■ **Task goal**: I'd like every line in the following listing that holds "Norwegian" copied.

----

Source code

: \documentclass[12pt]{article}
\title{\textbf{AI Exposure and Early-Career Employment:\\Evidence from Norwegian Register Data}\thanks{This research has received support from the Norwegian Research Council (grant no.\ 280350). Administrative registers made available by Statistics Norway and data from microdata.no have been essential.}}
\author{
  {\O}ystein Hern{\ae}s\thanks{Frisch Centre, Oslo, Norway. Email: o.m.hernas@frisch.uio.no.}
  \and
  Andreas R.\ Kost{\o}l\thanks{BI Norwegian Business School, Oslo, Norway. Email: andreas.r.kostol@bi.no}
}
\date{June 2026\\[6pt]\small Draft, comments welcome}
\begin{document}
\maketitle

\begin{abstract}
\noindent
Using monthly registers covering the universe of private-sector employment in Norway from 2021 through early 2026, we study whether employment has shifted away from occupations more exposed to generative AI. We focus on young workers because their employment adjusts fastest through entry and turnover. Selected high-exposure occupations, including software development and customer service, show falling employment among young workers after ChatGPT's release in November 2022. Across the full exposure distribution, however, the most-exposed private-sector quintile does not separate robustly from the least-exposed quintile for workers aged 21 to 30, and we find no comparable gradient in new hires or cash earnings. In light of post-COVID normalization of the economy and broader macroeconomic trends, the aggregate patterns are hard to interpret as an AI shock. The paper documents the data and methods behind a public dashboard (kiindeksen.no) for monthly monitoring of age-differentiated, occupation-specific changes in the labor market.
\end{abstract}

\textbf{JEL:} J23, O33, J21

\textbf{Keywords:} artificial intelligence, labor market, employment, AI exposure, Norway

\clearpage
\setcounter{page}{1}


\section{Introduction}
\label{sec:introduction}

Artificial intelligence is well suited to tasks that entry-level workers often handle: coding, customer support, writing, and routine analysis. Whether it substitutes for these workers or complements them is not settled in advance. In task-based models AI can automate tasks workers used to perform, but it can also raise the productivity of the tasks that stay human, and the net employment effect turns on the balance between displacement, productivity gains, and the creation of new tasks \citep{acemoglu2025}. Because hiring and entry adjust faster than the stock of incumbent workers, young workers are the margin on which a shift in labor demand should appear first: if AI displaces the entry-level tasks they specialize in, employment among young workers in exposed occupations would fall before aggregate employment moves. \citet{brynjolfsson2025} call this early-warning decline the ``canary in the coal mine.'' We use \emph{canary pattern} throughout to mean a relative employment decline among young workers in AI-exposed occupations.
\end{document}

----

■ **Reply to the exercise**:
\title{\textbf{AI Exposure and Early-Career Employment:\\Evidence from Norwegian Register Data}\thanks{This research has received support from the Norwegian Research Council (grant no.\ 280350). Administrative registers made available by Statistics Norway and data from microdata.no have been essential.}}
  Andreas R.\ Kost{\o}l\thanks{BI Norwegian Business School, Oslo, Norway. Email: andreas.r.kostol@bi.no}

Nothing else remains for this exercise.